**BRIEF**
Using the records that appear below, write out exactly the lines from the one with "1. 确保获取到Displa" through the one with "2. 还可以通过getCut", keeping both end lines.

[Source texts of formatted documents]
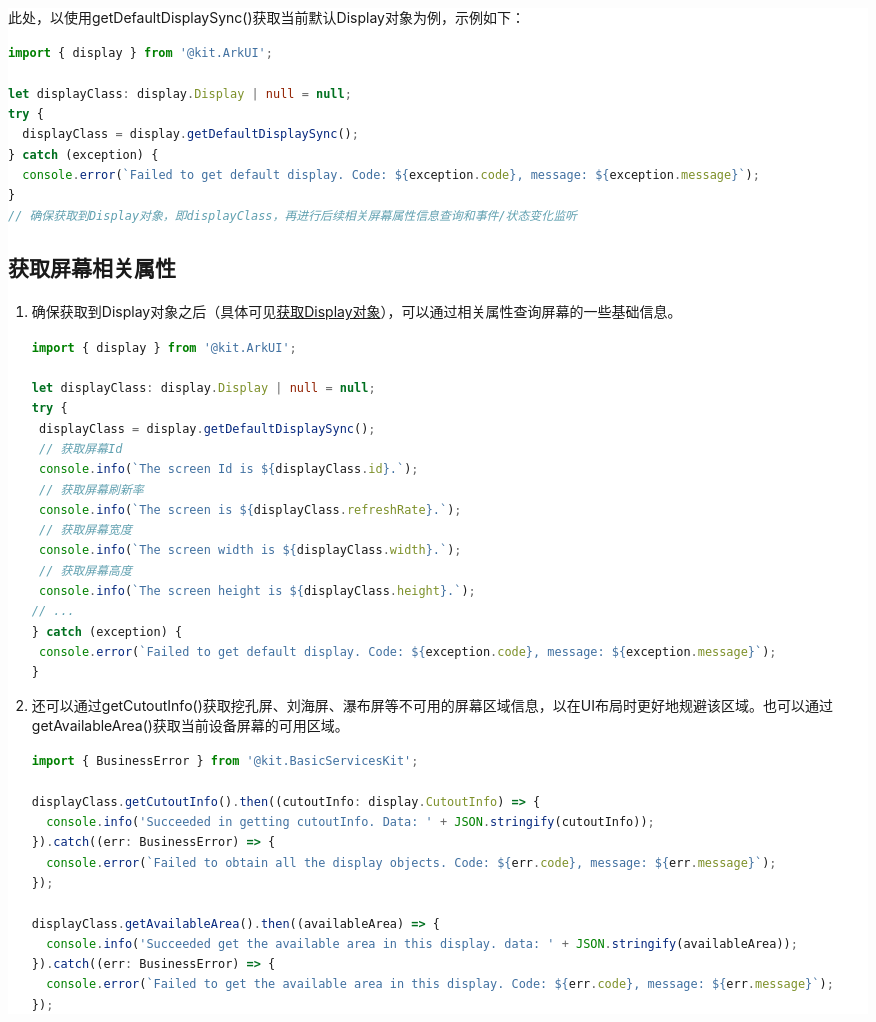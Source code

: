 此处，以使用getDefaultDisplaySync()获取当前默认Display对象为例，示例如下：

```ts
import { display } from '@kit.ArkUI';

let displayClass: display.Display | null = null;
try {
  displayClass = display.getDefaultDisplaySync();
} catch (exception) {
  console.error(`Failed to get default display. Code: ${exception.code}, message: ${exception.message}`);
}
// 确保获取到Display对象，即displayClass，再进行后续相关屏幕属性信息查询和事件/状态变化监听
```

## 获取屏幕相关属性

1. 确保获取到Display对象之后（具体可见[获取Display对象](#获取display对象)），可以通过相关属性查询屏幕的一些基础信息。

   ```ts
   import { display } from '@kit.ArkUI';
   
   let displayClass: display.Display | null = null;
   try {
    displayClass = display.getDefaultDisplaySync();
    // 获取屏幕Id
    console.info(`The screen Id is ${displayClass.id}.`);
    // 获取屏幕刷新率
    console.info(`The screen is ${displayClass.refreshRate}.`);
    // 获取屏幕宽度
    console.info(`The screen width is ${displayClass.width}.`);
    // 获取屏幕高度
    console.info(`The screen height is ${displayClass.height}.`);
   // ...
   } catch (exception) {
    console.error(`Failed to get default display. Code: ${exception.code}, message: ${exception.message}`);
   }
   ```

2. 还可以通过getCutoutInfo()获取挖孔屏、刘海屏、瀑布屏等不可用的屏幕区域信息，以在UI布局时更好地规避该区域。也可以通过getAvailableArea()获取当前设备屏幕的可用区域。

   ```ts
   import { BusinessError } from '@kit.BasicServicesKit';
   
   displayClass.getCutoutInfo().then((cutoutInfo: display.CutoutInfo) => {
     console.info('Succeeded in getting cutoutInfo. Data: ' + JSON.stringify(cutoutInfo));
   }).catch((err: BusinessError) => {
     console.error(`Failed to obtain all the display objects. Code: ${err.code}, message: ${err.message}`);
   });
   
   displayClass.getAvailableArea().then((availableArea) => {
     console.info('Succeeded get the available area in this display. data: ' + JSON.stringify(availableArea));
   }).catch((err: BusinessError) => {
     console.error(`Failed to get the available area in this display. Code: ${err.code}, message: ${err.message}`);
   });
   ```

---

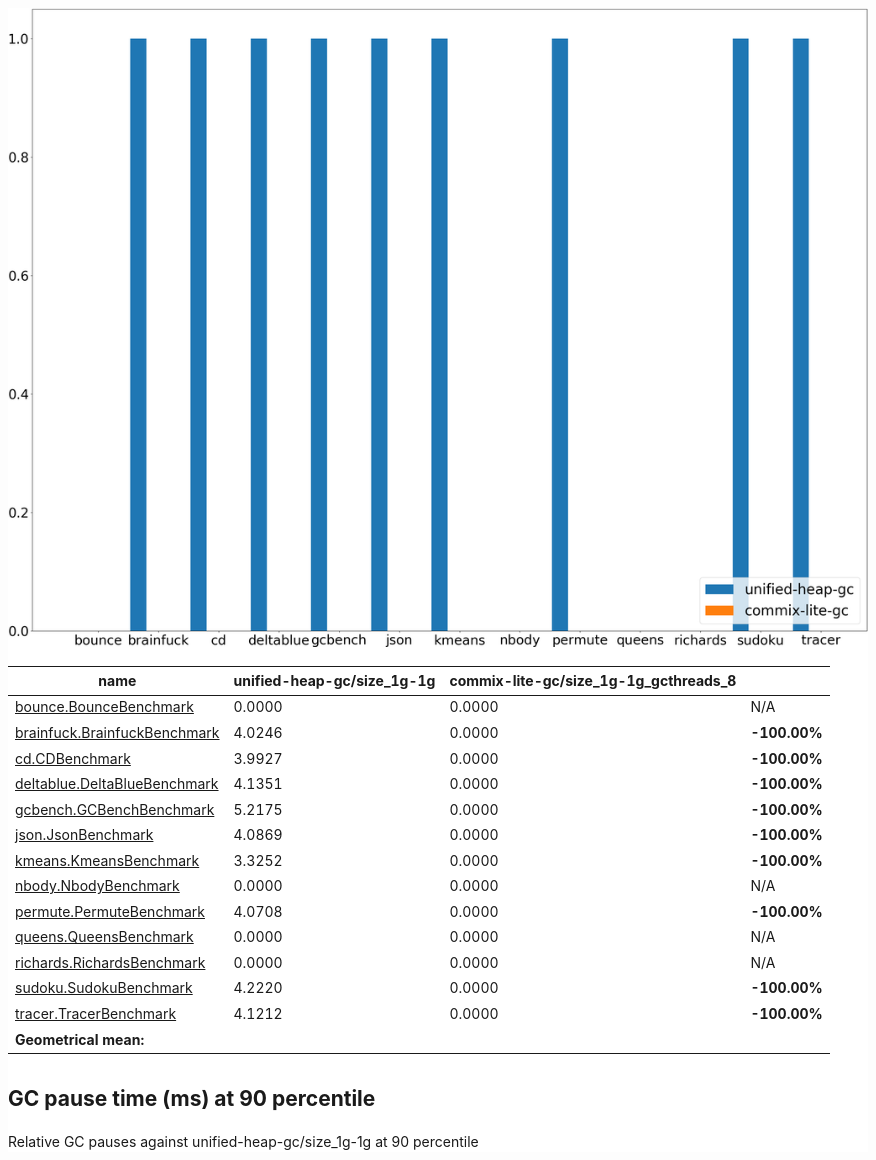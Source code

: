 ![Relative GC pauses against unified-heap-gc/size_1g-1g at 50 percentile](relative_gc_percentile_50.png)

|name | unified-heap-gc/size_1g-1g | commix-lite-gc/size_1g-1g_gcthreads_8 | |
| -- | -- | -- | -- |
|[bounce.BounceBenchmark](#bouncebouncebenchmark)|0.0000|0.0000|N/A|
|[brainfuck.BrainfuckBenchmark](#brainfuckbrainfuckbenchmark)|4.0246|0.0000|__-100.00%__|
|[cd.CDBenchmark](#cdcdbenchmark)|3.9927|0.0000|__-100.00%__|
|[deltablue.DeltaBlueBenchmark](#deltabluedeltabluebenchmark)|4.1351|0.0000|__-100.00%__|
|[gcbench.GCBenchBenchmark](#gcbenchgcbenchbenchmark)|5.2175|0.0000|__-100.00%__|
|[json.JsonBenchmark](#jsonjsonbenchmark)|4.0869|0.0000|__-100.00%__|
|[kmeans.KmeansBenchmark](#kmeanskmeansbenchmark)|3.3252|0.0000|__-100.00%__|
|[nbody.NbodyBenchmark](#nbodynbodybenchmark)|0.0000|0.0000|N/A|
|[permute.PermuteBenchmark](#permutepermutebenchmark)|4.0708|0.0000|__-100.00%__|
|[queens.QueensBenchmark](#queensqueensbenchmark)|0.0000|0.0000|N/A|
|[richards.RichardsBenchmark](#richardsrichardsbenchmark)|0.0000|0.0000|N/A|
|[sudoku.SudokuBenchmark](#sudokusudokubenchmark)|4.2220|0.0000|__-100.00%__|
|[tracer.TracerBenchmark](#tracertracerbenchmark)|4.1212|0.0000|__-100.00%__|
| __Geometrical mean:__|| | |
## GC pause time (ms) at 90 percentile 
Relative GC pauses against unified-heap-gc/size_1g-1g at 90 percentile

**TASK SOLUTION**
1. 确保获取到Display对象之后（具体可见[获取Display对象](#获取display对象)），可以通过相关属性查询屏幕的一些基础信息。

   ```ts
   import { display } from '@kit.ArkUI';
   
   let displayClass: display.Display | null = null;
   try {
    displayClass = display.getDefaultDisplaySync();
    // 获取屏幕Id
    console.info(`The screen Id is ${displayClass.id}.`);
    // 获取屏幕刷新率
    console.info(`The screen is ${displayClass.refreshRate}.`);
    // 获取屏幕宽度
    console.info(`The screen width is ${displayClass.width}.`);
    // 获取屏幕高度
    console.info(`The screen height is ${displayClass.height}.`);
   // ...
   } catch (exception) {
    console.error(`Failed to get default display. Code: ${exception.code}, message: ${exception.message}`);
   }
   ```

2. 还可以通过getCutoutInfo()获取挖孔屏、刘海屏、瀑布屏等不可用的屏幕区域信息，以在UI布局时更好地规避该区域。也可以通过getAvailableArea()获取当前设备屏幕的可用区域。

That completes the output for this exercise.